Belarusian journalist

Andrej Valerievich Aliaksandraŭ (Андрэй Валер’евіч Аляксандраў, transliteration in official documents: Andrei Aliaksandrau; born 27 January 1978) is a Belarusian journalist, activist and political prisoner.

== Early life and career ==
Aliaksandraŭ was born in Nizhny Tagil (the Russian Soviet Federative Socialist Republic). He moved to Belarus as a child with his family. He went to school in Pastavy and read History and Philology at the Polack State University.

He went on to study at the University of Westminster where he earned a degree in Media Management. While in London, he joined the Association of Belarusians in Great Britain and was actively involved in the activities of the Belarusian diaspora in the UK.

In 2009–12, he was a deputy chair of the Belarusian Association of Journalists and worked for Index on Censorship and Article 19. In 2015–18, Aliaksandraŭ was a deputy director of BelaPAN, the only independent of the government news agency in Belarus.

Aliaksandraŭ is a keen supporter of Liverpool FC.

== 2020 activism and imprisonment ==
Between August and November 2020 Aliaksandraŭ and his partner Iryna Zlobina were involved in the work of “BY_help”, a crowd-funding platform. The platform was set up to assist participants in the anti-Lukashenka's protests with finding the money to pay administrative fines imposed on them by the Lukashenka regime.

They were arrested on 12 January 2021 and charged with “Training and other preparation of persons for participation in public actions which seriously violate public order, as well as the financing and other aiding of such actions”. Recipients of BY_help's assistance were also charged with criminal offences and required to pay fines once again with their own funds.

On 18 January 2021 Aliaksandraŭ and Zlobina were declared political prisoners by human rights organisations which explained that freedom of assembly is guaranteed by the Constitution of Belarus and international law and that:

“the arrangement of payment of fines imposed on persons brought to administrative responsibility […] and the costs of their imprisonment in detention facilities have nothing to do with the financing of mass riots or other group actions that grossly violate public order: the suspects did not pay for any criminal acts, did not promise advance payments to persons on the conditions of committing actions covered by […]  the Criminal Code, did not participate in their preparation (training or other material support)”.

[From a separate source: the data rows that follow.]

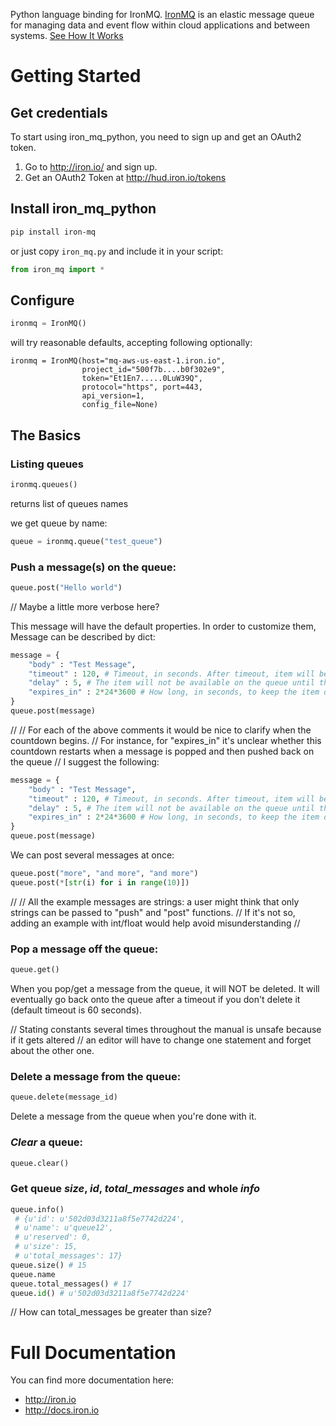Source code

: Python language binding for IronMQ. [IronMQ](http://www.iron.io/products/mq) is an elastic message queue for managing data and event flow within cloud applications and between systems. [See How It Works](http://www.iron.io/products/mq/how)

# Getting Started

## Get credentials

To start using iron_mq_python, you need to sign up and get an OAuth2 token.

1. Go to http://iron.io/ and sign up.
2. Get an OAuth2 Token at http://hud.iron.io/tokens

## Install iron_mq_python

```sh
pip install iron-mq
```

or just copy `iron_mq.py` and include it in your script:

```python
from iron_mq import *
```

## Configure

```python
ironmq = IronMQ()
```

will try reasonable defaults, accepting following optionally:

```
ironmq = IronMQ(host="mq-aws-us-east-1.iron.io",
                project_id="500f7b....b0f302e9",
                token="Et1En7.....0LuW39Q",
                protocol="https", port=443,
                api_version=1,
                config_file=None)
```

## The Basics

### Listing queues

```python
ironmq.queues()
```
returns list of queues names

we get queue by name:
```python
queue = ironmq.queue("test_queue")
```

### **Push** a message(s) on the queue:

```python
queue.post("Hello world")
```
// Maybe a little more verbose here?

This message will have the default properties.
In order to customize them, Message can be described by dict:

```python
message = {
    "body" : "Test Message",
    "timeout" : 120, # Timeout, in seconds. After timeout, item will be placed back on queue. Defaults to 60.
    "delay" : 5, # The item will not be available on the queue until this many seconds have passed. Defaults to 0.
    "expires_in" : 2*24*3600 # How long, in seconds, to keep the item on the queue before it is deleted.
}
queue.post(message)
```

//
// For each of the above comments it would be nice to clarify when the countdown begins.
// For instance, for "expires_in" it's unclear whether this countdown restarts when a message is popped and then pushed back on the queue
// I suggest the following:


```python
message = {
    "body" : "Test Message",
    "timeout" : 120, # Timeout, in seconds. After timeout, item will be placed back on queue. Defaults to 60.
    "delay" : 5, # The item will not be available on the queue until this many seconds have passed since message being pushed. Defaults to 0.
    "expires_in" : 2*24*3600 # How long, in seconds, to keep the item on the queue before it is deleted. When a message is popped and then pushed back on the queue the countdown restarts.
}
queue.post(message)
```

We can post several messages at once:
```python
queue.post("more", "and more", "and more")
queue.post(*[str(i) for i in range(10)])
```

// 
// All the example messages are strings: a user might think that only strings can be passed to "push" and "post" functions.
// If it's not so, adding an example with int/float would help avoid misunderstanding
//

### **Pop** a message off the queue:
```python
queue.get()
```
When you pop/get a message from the queue, it will NOT be deleted.
It will eventually go back onto the queue after a timeout if you don't delete it (default timeout is 60 seconds).

// Stating constants several times throughout the manual is unsafe because if it gets altered 
// an editor will have to change one statement and forget about the other one.

### **Delete** a message from the queue:
```python
queue.delete(message_id)
```
Delete a message from the queue when you're done with it.

### ***Clear*** a queue:
```python
queue.clear()
```

### Get queue ***size***, ***id***, ***total_messages*** and whole ***info***
```python
queue.info()
 # {u'id': u'502d03d3211a8f5e7742d224',
 # u'name': u'queue12',
 # u'reserved': 0,
 # u'size': 15,
 # u'total_messages': 17}
queue.size() # 15
queue.name
queue.total_messages() # 17
queue.id() # u'502d03d3211a8f5e7742d224' 
```

// How can total_messages be greater than size?

# Full Documentation

You can find more documentation here:

* http://iron.io
* http://docs.iron.io
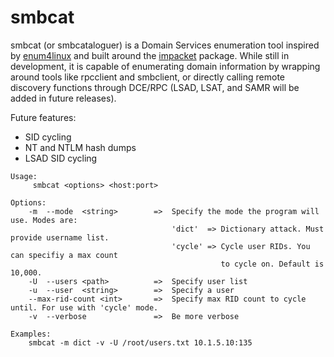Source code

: # smbcat
smbcat (or smbcataloguer) is a Domain Services enumeration tool inspired by [enum4linux](https://github.com/portcullislabs/enum4linux) and built around the [impacket](https://github.com/SecureAuthCorp/impacket/) package. While still in development, it is capable of enumerating domain information by wrapping around tools like rpcclient and smbclient, or directly calling remote discovery functions through DCE/RPC (LSAD, LSAT, and SAMR will be added in future releases).

Future features:
  - SID cycling
  - NT and NTLM hash dumps
  - LSAD SID cycling
```  
Usage:
     smbcat <options> <host:port>

Options:
    -m  --mode  <string>        =>  Specify the mode the program will use. Modes are:
                                    'dict'  => Dictionary attack. Must provide username list.
                                    'cycle' => Cycle user RIDs. You can specifiy a max count
                                               to cycle on. Default is 10,000.
    -U  --users <path>          =>  Specify user list
    -u  --user  <string>        =>  Specify a user
    --max-rid-count <int>       =>  Specify max RID count to cycle until. For use with 'cycle' mode.
    -v  --verbose               =>  Be more verbose

Examples:
    smbcat -m dict -v -U /root/users.txt 10.1.5.10:135
```
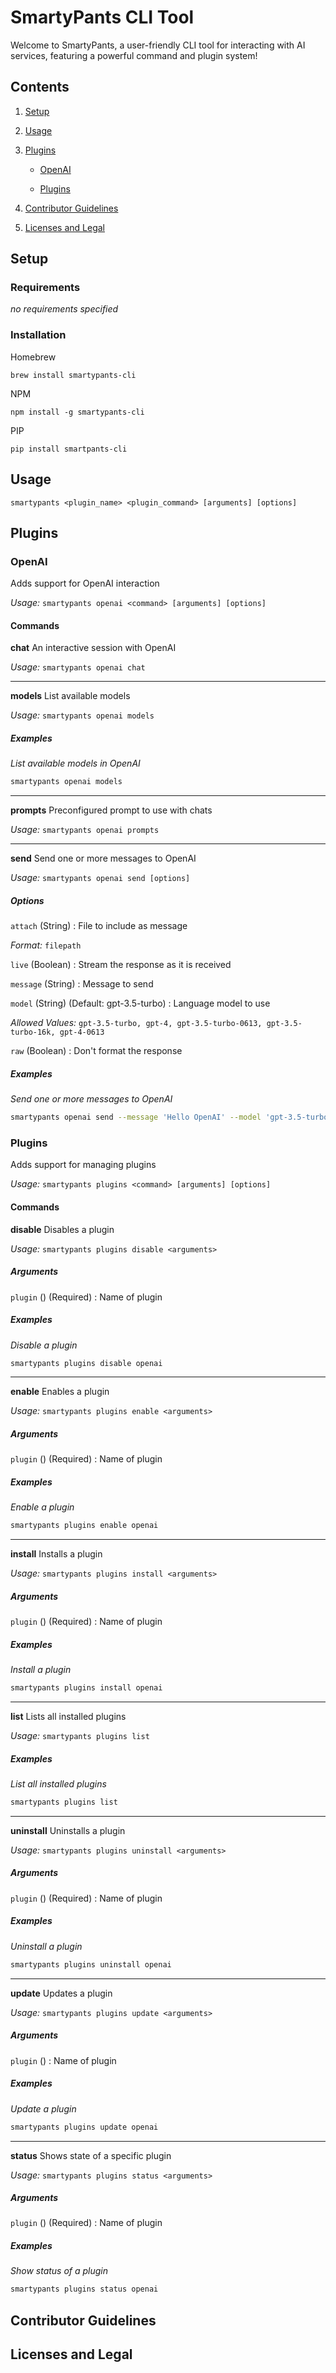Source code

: # SmartyPants CLI Tool

Welcome to SmartyPants, a user-friendly CLI tool for interacting with AI services, featuring a powerful command and plugin system!

## Contents

1. [Setup](#setup)
2. [Usage](#usage)
3. [Plugins](#plugins)
    
    - [OpenAI](#OpenAI)
    
    - [Plugins](#Plugins)
    
4. [Contributor Guidelines](#contributor-guidelines)
5. [Licenses and Legal](#licenses-and-legal)

## Setup

### Requirements

_no requirements specified_

### Installation

Homebrew

`brew install smartypants-cli`

NPM

`npm install -g smartypants-cli`

PIP

`pip install smartpants-cli`


## Usage

`smartypants <plugin_name> <plugin_command> [arguments] [options]`


## Plugins


### OpenAI

Adds support for OpenAI interaction

_Usage:_ `smartypants openai <command> [arguments] [options]`

#### Commands


**chat** An interactive session with OpenAI

_Usage:_ `smartypants openai chat`








---


**models** List available models

_Usage:_ `smartypants openai models`








##### Examples


_List available models in OpenAI_
```bash
smartypants openai models
```



---


**prompts** Preconfigured prompt to use with chats

_Usage:_ `smartypants openai prompts`








---


**send** Send one or more messages to OpenAI

_Usage:_ `smartypants openai send [options]`






##### Options


`attach` (String)   : File to include as message

_Format:_ `filepath`



`live` (Boolean)   : Stream the response as it is received



`message` (String)   : Message to send



`model` (String) (Default: gpt-3.5-turbo)  : Language model to use


_Allowed Values:_ `gpt-3.5-turbo, gpt-4, gpt-3.5-turbo-0613, gpt-3.5-turbo-16k, gpt-4-0613`


`raw` (Boolean)   : Don't format the response







##### Examples


_Send one or more messages to OpenAI_
```bash
smartypants openai send --message 'Hello OpenAI' --model 'gpt-3.5-turbo'
```







### Plugins

Adds support for managing plugins

_Usage:_ `smartypants plugins <command> [arguments] [options]`

#### Commands


**disable** Disables a plugin

_Usage:_ `smartypants plugins disable <arguments>`



##### Arguments


`plugin` () (Required) : Name of plugin










##### Examples


_Disable a plugin_
```bash
smartypants plugins disable openai
```



---


**enable** Enables a plugin

_Usage:_ `smartypants plugins enable <arguments>`



##### Arguments


`plugin` () (Required) : Name of plugin










##### Examples


_Enable a plugin_
```bash
smartypants plugins enable openai
```



---


**install** Installs a plugin

_Usage:_ `smartypants plugins install <arguments>`



##### Arguments


`plugin` () (Required) : Name of plugin










##### Examples


_Install a plugin_
```bash
smartypants plugins install openai
```



---


**list** Lists all installed plugins

_Usage:_ `smartypants plugins list`








##### Examples


_List all installed plugins_
```bash
smartypants plugins list
```



---


**uninstall** Uninstalls a plugin

_Usage:_ `smartypants plugins uninstall <arguments>`



##### Arguments


`plugin` () (Required) : Name of plugin










##### Examples


_Uninstall a plugin_
```bash
smartypants plugins uninstall openai
```



---


**update** Updates a plugin

_Usage:_ `smartypants plugins update <arguments>`



##### Arguments


`plugin` ()  : Name of plugin










##### Examples


_Update a plugin_
```bash
smartypants plugins update openai
```



---


**status** Shows state of a specific plugin

_Usage:_ `smartypants plugins status <arguments>`



##### Arguments


`plugin` () (Required) : Name of plugin










##### Examples


_Show status of a plugin_
```bash
smartypants plugins status openai
```








## Contributor Guidelines



## Licenses and Legal

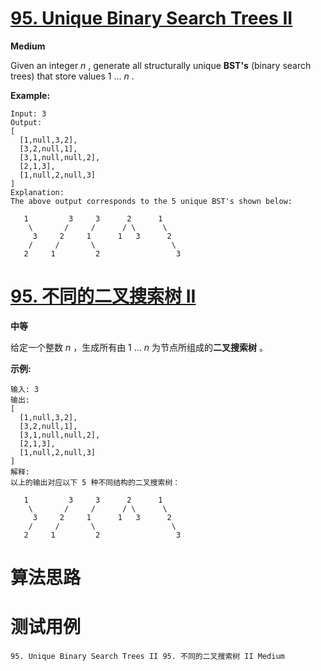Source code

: # [95. Unique Binary Search Trees II][enTitle]

**Medium**

Given an integer  *n* , generate all structurally unique **BST's**  (binary search trees) that store values 1 ...  *n* .

**Example:** 

```
Input: 3
Output:
[
  [1,null,3,2],
  [3,2,null,1],
  [3,1,null,null,2],
  [2,1,3],
  [1,null,2,null,3]
]
Explanation:
The above output corresponds to the 5 unique BST's shown below:

   1         3     3      2      1
    \       /     /      / \      \
     3     2     1      1   3      2
    /     /       \                 \
   2     1         2                 3

```
# [95. 不同的二叉搜索树 II][cnTitle]

**中等**

给定一个整数  *n* ，生成所有由 1 ...  *n*  为节点所组成的**二叉搜索树** 。

**示例:** 

```
输入: 3
输出:
[
  [1,null,3,2],
  [3,2,null,1],
  [3,1,null,null,2],
  [2,1,3],
  [1,null,2,null,3]
]
解释:
以上的输出对应以下 5 种不同结构的二叉搜索树：

   1         3     3      2      1
    \       /     /      / \      \
     3     2     1      1   3      2
    /     /       \                 \
   2     1         2                 3

```


# 算法思路

# 测试用例
```
95. Unique Binary Search Trees II 95. 不同的二叉搜索树 II Medium
```

[enTitle]: https://leetcode.com/problems/unique-binary-search-trees-ii/
[cnTitle]: https://leetcode-cn.com/problems/unique-binary-search-trees-ii/
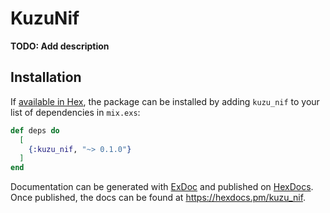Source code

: # KuzuNif

**TODO: Add description**

## Installation

If [available in Hex](https://hex.pm/docs/publish), the package can be installed
by adding `kuzu_nif` to your list of dependencies in `mix.exs`:

```elixir
def deps do
  [
    {:kuzu_nif, "~> 0.1.0"}
  ]
end
```

Documentation can be generated with [ExDoc](https://github.com/elixir-lang/ex_doc)
and published on [HexDocs](https://hexdocs.pm). Once published, the docs can
be found at <https://hexdocs.pm/kuzu_nif>.

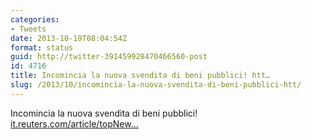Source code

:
 ```yaml
---
categories:
- Tweets
date: 2013-10-19T08:04:54Z
format: status
guid: http://twitter-391459928470466560-post
id: 4716
title: Incomincia la nuova svendita di beni pubblici! htt…
slug: /2013/10/incomincia-la-nuova-svendita-di-beni-pubblici-htt/
---
```


Incomincia la nuova svendita di beni pubblici! [it.reuters.com/article/topNew…](http://it.reuters.com/article/topNews/idITMIE99H01U20131018)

On 30 June 2021 Aliaksandraŭ was charged with high treason (Article 356-1 of the Criminal Code). If found guilty under this article, he may face up to 15 years of imprisonment.

On 6 October 2022, the Minsk Regional Court sentenced Aliaksandraŭ to 14 years in prison. Also sentenced were Zlobina and two other Andrei's colleagues, Irina Leushina and Dzmitry Navazhylau.

On 16 September 2026, Aliaksandraŭ and Zlobina were released from prison and deported to Lithuania, along with 24 other political prisoners, following months of talks between the Belarusian government and John Coale, the United States' special envoy to Belarus.